Working on humility has enabled me to continually grow. Remembering that my opinion is one of many has made me more open to critique and collaboration. Putting myself in other people’s shoes has enabled me to grow to places I couldn’t have imagined as a self-centered, negative egoist.
If there is one secret to success I can share, it is this: everything I’m most proud of has come from understanding the value of humility, and living as humbly as possible.
The Old Me: Self-Centered And Insecure
I had spent almost an entire decade (my college years and my dwindling professional design career thereafter) searching for myself, and in the process, regularly disregarding others. A lack of self-awareness, coupled with deep rooted insecurities, made me a very hard person to be around. I got my foot in the door at a number of great design firms through my relentless pursuit of success, but never got further than the audition phase because a lack of humility and a very myopic understanding of my place in the greater scheme of things.
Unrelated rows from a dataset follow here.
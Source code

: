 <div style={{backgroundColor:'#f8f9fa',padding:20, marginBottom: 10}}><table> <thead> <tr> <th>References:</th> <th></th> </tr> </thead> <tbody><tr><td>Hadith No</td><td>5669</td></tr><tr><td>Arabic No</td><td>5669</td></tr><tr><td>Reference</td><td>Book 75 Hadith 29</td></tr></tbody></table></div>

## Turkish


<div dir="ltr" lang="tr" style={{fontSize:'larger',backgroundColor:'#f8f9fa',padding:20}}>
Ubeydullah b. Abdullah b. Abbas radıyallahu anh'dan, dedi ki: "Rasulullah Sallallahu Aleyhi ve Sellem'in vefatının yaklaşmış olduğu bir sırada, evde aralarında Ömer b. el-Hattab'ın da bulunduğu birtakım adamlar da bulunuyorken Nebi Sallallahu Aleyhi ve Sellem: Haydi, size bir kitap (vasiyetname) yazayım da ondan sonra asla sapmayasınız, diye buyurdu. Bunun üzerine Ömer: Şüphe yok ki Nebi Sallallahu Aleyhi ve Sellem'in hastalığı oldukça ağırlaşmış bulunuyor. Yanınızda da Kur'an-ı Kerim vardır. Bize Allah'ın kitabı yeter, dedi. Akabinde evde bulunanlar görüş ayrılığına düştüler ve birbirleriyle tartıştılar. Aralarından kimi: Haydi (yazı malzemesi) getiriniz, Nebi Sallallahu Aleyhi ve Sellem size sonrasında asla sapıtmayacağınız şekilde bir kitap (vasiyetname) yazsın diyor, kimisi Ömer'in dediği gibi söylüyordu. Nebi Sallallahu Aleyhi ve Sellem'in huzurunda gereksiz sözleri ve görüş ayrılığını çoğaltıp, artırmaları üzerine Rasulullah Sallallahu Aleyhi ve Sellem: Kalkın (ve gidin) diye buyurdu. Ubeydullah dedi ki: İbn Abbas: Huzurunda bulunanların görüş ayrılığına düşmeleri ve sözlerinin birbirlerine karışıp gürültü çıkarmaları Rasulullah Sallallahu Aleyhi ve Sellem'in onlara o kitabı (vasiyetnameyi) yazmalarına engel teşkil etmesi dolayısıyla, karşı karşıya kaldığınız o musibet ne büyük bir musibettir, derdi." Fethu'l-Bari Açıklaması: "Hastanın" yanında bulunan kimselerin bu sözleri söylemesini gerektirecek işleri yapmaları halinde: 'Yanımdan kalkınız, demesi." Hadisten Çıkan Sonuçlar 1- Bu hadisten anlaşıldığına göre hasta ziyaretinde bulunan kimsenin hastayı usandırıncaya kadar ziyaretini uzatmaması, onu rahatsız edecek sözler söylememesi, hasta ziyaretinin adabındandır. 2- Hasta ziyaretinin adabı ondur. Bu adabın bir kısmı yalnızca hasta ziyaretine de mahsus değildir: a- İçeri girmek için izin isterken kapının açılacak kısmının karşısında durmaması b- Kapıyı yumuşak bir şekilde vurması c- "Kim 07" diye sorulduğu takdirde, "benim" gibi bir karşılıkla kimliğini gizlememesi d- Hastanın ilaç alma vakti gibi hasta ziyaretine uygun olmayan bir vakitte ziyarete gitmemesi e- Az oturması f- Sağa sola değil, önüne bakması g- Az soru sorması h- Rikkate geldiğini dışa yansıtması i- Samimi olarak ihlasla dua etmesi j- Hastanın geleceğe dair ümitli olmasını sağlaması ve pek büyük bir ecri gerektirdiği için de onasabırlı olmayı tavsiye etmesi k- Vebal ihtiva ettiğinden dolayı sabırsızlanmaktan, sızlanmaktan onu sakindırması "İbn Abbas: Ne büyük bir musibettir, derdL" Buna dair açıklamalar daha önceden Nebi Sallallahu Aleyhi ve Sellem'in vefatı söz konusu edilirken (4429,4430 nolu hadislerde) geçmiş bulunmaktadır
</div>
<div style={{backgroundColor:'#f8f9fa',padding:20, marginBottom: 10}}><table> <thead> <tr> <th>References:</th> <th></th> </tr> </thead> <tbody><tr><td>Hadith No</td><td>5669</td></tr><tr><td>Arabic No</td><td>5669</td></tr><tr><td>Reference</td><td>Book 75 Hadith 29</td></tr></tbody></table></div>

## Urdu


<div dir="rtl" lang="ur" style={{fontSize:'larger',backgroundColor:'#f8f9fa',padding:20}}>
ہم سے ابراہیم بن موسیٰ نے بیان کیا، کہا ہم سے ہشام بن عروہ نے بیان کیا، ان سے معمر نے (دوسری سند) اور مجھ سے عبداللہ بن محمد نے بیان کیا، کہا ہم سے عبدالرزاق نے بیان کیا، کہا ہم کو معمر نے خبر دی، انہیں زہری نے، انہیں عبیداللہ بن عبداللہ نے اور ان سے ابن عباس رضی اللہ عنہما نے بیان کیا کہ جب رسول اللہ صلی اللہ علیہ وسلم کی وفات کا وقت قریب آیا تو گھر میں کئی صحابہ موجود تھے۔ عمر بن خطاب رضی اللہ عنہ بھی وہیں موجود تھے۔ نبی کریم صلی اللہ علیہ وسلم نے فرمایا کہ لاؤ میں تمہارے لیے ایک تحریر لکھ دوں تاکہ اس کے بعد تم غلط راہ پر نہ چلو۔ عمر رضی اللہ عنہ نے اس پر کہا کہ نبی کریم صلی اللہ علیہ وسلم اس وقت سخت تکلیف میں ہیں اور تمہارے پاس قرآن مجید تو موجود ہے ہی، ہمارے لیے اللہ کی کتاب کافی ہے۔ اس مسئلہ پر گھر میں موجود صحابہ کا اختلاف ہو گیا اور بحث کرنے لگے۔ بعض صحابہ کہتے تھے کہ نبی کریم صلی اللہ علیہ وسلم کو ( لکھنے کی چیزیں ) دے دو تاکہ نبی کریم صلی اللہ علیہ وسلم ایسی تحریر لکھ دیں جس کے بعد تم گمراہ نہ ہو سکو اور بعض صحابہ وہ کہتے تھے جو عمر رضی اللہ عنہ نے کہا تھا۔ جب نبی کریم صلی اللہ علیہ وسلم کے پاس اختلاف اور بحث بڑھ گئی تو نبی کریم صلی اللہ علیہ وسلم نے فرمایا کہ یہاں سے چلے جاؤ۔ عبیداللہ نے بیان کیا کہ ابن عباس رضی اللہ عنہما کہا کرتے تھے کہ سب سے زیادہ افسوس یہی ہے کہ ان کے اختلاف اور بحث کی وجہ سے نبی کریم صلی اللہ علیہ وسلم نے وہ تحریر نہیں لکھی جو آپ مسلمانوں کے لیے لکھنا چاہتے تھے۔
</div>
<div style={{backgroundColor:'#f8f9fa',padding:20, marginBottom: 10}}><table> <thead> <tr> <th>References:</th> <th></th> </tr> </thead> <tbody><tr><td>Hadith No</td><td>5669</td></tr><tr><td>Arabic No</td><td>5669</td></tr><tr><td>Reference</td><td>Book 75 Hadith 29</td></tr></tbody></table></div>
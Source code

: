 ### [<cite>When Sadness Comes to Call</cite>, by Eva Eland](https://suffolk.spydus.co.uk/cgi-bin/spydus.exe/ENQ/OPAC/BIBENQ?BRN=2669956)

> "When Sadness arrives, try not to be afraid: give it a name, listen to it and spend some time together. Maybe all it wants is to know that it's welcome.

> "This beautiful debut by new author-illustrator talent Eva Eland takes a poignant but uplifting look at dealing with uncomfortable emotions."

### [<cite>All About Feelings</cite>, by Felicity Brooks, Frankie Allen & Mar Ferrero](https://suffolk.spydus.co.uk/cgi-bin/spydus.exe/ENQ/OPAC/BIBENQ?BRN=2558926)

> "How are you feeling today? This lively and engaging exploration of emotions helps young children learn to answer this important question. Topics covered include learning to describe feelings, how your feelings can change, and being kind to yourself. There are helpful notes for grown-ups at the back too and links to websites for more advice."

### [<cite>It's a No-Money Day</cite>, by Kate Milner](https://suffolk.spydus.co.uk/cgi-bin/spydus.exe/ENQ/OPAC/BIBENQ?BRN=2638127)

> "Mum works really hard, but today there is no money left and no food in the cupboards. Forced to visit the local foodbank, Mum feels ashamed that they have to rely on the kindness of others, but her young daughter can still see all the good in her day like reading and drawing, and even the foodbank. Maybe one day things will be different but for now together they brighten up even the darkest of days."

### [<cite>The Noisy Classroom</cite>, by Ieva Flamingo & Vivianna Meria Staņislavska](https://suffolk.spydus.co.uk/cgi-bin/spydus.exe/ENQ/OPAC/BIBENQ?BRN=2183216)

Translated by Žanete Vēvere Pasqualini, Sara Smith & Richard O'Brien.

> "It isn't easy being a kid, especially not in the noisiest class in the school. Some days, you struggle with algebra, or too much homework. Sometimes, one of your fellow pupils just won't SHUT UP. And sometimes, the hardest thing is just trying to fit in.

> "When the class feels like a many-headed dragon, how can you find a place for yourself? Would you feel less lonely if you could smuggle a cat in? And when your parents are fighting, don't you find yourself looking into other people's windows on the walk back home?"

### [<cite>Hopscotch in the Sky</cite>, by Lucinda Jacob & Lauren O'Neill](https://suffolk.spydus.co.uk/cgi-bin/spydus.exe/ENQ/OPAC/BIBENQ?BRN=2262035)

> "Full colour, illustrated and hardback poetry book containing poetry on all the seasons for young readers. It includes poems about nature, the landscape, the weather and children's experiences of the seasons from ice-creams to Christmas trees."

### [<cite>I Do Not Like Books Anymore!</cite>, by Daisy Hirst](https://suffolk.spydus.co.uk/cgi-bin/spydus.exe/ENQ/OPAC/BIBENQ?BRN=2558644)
To put it mildly, I was self-absorbed. The problem with not caring for or trying to understand others people’s opinions (particularly when you’re young) is that you’re just not that deep. No matter how many great ideas you think you have, your perspective on life is limited. In spending the time to understand others, you expand your perspective and add to your reservoir of knowledge, which enables you to live a more grounded life.